Where, how and what will you do this Mental Health Week?
WITH two sell-out major events, and buzzing traffic across the socials and website, we are very excited to bring you Mental Health Week in 2022.
Nearly 500 people will attend the Opening Ceremony tomorrow afternoon at Luna Cinemas to watch the Perth film premiere of Pieces, directed by Martin Wilson.
The University Club of WA Breakfast by the Bay event on 12 October sold out at 220 people in record timing of one week - proving just how popular the theme is for this year, with academics and experts talking to 'Where we live, how we live, what we've lived.'
On World Mental Health Day on 10 October, the Western Australian Association for Mental Health (WAAMH) will announce the finalists across nine categories for the WA Mental Health Awards.
Understanding how the mind, body and environment intersect is essential to looking after our overall mental health and wellbeing.
WAAMH chief executive officer Taryn Harvey said the physical health of our bodies and the environmental health of our planet and local environments shape and influence our mental health.
"The nutrition we consume, movement of our bodies, the health of the planet and quality of our housing and neighbourhoods all play a part in building health communities and individuals," Ms Harvey said.

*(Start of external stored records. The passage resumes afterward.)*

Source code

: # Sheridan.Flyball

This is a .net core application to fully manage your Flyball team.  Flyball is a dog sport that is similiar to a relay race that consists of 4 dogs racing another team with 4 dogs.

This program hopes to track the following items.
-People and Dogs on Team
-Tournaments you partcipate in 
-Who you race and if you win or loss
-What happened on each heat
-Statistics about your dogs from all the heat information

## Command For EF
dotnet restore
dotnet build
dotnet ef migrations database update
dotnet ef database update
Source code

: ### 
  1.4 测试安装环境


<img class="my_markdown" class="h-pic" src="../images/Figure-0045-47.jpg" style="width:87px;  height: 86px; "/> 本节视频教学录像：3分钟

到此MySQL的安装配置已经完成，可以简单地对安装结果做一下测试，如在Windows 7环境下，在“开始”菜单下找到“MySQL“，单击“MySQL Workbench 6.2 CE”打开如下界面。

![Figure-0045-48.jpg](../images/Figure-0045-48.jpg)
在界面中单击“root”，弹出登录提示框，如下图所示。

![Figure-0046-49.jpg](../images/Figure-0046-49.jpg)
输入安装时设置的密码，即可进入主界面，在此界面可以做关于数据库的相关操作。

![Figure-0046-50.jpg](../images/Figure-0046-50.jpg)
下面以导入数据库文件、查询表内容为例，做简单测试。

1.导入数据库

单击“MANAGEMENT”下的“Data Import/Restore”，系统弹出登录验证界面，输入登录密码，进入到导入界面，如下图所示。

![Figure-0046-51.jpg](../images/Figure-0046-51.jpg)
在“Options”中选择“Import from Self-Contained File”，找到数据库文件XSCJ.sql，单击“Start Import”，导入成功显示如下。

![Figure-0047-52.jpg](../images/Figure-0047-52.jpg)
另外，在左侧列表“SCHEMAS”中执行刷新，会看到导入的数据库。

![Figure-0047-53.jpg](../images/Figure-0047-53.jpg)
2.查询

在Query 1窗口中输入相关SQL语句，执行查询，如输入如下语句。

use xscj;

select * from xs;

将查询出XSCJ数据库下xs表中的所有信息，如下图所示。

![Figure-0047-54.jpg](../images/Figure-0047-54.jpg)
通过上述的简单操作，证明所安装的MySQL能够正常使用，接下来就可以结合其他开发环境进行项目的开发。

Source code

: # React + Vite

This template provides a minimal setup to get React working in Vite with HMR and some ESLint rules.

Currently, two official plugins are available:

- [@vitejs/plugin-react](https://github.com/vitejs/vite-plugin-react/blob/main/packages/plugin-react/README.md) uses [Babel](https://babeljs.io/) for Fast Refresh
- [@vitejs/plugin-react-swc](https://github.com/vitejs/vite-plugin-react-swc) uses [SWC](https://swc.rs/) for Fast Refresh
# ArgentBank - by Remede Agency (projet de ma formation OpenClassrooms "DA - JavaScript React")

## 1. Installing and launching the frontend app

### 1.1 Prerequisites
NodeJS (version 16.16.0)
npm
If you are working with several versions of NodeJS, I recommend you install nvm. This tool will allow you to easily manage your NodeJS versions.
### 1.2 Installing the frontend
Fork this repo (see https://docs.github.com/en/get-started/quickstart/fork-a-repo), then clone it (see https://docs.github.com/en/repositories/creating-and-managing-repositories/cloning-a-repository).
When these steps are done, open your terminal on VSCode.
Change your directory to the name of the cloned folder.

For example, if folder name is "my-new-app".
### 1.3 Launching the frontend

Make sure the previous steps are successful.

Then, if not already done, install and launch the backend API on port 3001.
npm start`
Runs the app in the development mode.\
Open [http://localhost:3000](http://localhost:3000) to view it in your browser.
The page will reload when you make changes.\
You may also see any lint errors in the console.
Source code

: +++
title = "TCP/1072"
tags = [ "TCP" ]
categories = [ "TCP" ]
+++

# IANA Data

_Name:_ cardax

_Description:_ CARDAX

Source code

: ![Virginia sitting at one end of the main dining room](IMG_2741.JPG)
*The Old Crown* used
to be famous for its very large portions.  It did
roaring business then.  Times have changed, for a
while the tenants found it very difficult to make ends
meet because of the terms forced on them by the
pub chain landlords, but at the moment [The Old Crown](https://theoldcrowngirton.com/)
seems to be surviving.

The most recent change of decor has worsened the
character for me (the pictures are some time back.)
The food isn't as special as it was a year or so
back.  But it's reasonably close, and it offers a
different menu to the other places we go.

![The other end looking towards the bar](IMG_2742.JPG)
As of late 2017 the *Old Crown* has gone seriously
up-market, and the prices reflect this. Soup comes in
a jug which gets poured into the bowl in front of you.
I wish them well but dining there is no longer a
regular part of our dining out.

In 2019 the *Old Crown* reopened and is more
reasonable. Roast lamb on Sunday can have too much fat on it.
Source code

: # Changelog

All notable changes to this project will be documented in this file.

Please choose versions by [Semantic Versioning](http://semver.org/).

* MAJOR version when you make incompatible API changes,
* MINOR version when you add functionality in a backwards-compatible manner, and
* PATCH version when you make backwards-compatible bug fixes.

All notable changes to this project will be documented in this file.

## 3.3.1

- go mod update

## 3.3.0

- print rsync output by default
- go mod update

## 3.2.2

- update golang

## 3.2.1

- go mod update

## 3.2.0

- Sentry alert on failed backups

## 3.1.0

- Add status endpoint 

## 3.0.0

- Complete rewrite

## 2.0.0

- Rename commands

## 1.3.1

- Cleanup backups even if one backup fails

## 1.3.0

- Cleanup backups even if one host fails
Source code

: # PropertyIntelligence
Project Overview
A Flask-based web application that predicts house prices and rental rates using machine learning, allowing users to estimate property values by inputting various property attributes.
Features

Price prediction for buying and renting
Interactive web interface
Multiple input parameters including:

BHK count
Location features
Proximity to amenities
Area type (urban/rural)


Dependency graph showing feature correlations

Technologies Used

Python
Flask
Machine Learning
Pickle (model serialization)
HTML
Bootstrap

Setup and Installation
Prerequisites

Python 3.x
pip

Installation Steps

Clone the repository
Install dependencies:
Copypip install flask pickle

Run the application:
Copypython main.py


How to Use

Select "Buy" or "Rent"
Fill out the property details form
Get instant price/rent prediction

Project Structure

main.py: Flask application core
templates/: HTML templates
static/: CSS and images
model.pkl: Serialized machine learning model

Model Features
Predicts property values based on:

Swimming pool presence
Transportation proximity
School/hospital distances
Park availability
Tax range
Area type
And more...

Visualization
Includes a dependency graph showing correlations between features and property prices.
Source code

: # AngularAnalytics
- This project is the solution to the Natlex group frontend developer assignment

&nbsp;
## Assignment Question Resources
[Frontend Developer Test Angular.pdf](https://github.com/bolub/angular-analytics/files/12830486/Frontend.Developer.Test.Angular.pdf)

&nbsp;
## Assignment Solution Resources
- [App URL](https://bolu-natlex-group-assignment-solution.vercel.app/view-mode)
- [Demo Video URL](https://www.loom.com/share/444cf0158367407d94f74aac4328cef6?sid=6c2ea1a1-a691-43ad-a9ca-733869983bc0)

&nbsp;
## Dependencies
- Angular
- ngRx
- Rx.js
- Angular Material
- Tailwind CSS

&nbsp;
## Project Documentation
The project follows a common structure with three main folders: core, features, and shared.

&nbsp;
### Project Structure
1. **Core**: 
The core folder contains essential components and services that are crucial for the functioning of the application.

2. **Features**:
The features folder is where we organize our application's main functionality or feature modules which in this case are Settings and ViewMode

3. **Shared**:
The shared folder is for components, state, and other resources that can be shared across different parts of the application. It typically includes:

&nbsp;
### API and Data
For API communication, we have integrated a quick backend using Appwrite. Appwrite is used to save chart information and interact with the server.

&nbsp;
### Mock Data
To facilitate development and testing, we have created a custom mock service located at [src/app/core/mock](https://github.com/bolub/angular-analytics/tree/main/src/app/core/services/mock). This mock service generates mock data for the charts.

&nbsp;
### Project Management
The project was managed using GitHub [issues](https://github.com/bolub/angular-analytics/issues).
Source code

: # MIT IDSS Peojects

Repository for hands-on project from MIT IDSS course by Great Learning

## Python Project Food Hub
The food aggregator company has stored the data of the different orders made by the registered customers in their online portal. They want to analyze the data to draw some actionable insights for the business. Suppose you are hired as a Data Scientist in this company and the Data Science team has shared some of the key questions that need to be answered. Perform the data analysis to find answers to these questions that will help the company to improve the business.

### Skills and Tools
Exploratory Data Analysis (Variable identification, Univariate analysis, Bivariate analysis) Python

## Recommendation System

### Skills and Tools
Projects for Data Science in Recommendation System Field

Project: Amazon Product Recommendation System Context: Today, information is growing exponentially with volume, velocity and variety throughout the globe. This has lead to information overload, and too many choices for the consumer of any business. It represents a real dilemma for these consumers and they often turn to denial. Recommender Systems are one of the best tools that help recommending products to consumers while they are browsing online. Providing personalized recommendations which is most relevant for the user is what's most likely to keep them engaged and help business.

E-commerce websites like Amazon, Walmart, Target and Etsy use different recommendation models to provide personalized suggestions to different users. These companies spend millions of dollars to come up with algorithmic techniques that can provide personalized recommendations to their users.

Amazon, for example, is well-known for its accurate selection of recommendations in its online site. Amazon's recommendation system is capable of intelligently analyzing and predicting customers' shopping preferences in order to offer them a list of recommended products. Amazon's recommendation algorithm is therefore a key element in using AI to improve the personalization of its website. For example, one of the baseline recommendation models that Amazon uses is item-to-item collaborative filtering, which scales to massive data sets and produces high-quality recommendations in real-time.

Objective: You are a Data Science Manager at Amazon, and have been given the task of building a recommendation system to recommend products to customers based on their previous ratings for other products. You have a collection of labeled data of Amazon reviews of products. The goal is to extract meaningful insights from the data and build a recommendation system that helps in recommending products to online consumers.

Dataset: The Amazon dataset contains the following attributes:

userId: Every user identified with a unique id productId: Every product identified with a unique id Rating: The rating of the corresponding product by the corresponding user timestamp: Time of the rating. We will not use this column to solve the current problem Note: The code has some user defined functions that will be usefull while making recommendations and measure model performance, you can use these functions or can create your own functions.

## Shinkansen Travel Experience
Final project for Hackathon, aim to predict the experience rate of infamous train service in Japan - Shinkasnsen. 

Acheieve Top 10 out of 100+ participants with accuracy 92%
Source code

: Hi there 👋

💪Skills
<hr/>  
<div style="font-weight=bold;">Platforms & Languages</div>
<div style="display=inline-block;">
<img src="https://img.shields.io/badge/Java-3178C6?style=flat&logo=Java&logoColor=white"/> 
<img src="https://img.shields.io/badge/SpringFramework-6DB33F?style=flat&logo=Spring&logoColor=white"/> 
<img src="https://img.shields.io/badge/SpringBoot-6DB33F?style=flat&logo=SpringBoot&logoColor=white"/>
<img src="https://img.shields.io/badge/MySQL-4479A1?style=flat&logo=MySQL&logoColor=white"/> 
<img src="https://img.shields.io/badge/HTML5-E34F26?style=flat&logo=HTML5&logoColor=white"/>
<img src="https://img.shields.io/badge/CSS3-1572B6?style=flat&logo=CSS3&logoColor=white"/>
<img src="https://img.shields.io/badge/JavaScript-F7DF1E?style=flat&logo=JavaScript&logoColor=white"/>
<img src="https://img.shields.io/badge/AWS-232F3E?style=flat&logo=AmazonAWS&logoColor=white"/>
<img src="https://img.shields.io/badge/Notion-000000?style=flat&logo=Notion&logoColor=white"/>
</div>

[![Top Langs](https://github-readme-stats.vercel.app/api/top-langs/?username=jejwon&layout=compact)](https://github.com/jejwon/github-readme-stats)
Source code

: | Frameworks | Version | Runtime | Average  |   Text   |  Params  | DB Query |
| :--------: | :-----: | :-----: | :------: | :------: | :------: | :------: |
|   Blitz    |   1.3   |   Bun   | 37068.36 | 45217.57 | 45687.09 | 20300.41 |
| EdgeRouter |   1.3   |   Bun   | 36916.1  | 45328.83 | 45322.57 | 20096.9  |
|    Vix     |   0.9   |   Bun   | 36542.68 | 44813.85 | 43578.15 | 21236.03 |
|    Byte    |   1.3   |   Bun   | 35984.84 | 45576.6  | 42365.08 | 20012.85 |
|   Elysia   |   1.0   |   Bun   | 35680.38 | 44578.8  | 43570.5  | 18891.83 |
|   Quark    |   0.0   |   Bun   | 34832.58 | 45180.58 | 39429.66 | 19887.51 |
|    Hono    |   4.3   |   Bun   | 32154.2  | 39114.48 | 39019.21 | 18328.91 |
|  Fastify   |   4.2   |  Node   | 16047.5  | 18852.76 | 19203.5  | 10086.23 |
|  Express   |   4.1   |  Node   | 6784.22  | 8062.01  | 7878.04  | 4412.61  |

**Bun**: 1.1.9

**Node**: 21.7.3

"Our bodies keep a physical store of what we experience in life, with toxic stress and traumatic incidents a major impact and rapidly emerging field to explore and understand.
"It's important to encourage a trauma-informed lens in trying to understand challenging behaviours, intrusive thoughts and reactions.
"Learning how to process, heal and grow from negative experiences shapes our resilience, access to new opportunities, coping skills, strong connections and relationships, and quality of life."
WA Mental Health Week has been coordinated by the peak body for community mental health, the Western Australian Association for Mental Health for more than 50 years, with support from the WA Mental Health Commission in more recent years to ensure its far-reaching success.
Normally around 100,000 people State-wide connect with Mental Health Week in some way either by sharing digital information, hosting a workplace, school, sector or community event or applying for a grant.
This year WAAMH distributed $50,000 worth of grants towards events; sporting and musical equipment; mental health education courses; and relaxation and social outings for people with lived experience.